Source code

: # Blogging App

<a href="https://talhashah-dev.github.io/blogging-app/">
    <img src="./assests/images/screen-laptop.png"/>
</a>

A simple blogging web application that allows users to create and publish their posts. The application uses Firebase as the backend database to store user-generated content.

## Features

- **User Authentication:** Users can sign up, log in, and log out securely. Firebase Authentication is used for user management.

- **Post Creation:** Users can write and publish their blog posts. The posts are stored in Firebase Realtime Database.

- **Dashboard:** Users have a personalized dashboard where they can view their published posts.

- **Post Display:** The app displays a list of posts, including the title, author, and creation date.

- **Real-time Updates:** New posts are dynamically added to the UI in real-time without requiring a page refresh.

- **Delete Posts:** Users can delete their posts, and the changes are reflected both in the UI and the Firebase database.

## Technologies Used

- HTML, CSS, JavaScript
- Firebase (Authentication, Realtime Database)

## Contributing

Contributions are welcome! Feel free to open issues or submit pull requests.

= What you will do =
Check each line of the records for "their" and copy the ones that contain it.

= Result for this exercise =
A simple blogging web application that allows users to create and publish their posts. The application uses Firebase as the backend database to store user-generated content.
- **Post Creation:** Users can write and publish their blog posts. The posts are stored in Firebase Realtime Database.
- **Dashboard:** Users have a personalized dashboard where they can view their published posts.
- **Delete Posts:** Users can delete their posts, and the changes are reflected both in the UI and the Firebase database.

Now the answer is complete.